> What is expected
Your output should be the line with "2. Addercap" and all following lines of the data below, through the end, repeated exactly.

> Records to process
================

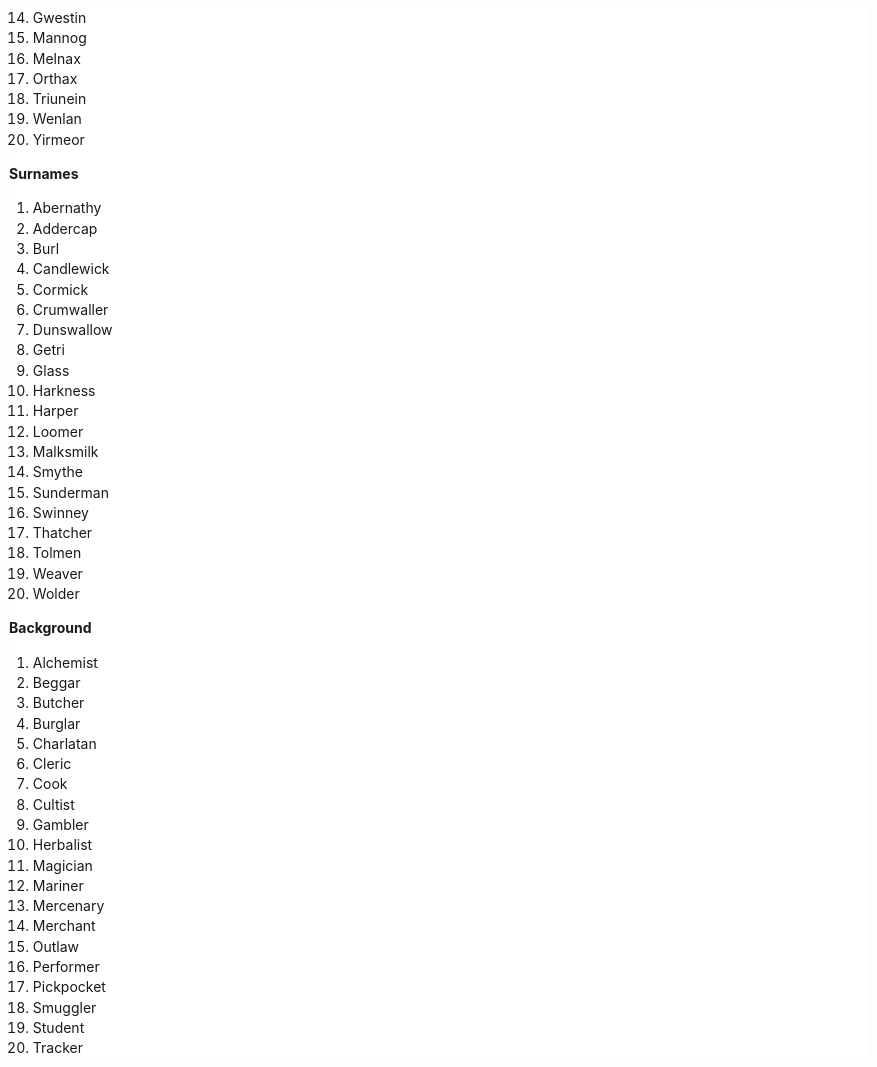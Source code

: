 14. Gwestin
15. Mannog
16. Melnax
17. Orthax
18. Triunein
19. Wenlan
20. Yirmeor

**Surnames**

1. Abernathy
2. Addercap
3. Burl
4. Candlewick
5. Cormick
6. Crumwaller
7. Dunswallow
8. Getri
9. Glass
10. Harkness
11. Harper
12. Loomer
13. Malksmilk
14. Smythe
15. Sunderman
16. Swinney
17. Thatcher
18. Tolmen
19. Weaver
20. Wolder

**Background**

1. Alchemist
2. Beggar
3. Butcher
4. Burglar
5. Charlatan
6. Cleric
7. Cook
8. Cultist
9. Gambler
10. Herbalist
11. Magician
12. Mariner
13. Mercenary
14. Merchant
15. Outlaw
16. Performer
17. Pickpocket
18. Smuggler
19. Student
20. Tracker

================

> Result of this exercise
2. Addercap
3. Burl
4. Candlewick
5. Cormick
6. Crumwaller
7. Dunswallow
8. Getri
9. Glass
10. Harkness
11. Harper
12. Loomer
13. Malksmilk
14. Smythe
15. Sunderman
16. Swinney
17. Thatcher
18. Tolmen
19. Weaver
20. Wolder

**Background**

1. Alchemist
2. Beggar
3. Butcher
4. Burglar
5. Charlatan
6. Cleric
7. Cook
8. Cultist
9. Gambler
10. Herbalist
11. Magician
12. Mariner
13. Mercenary
14. Merchant
15. Outlaw
16. Performer
17. Pickpocket
18. Smuggler
19. Student
20. Tracker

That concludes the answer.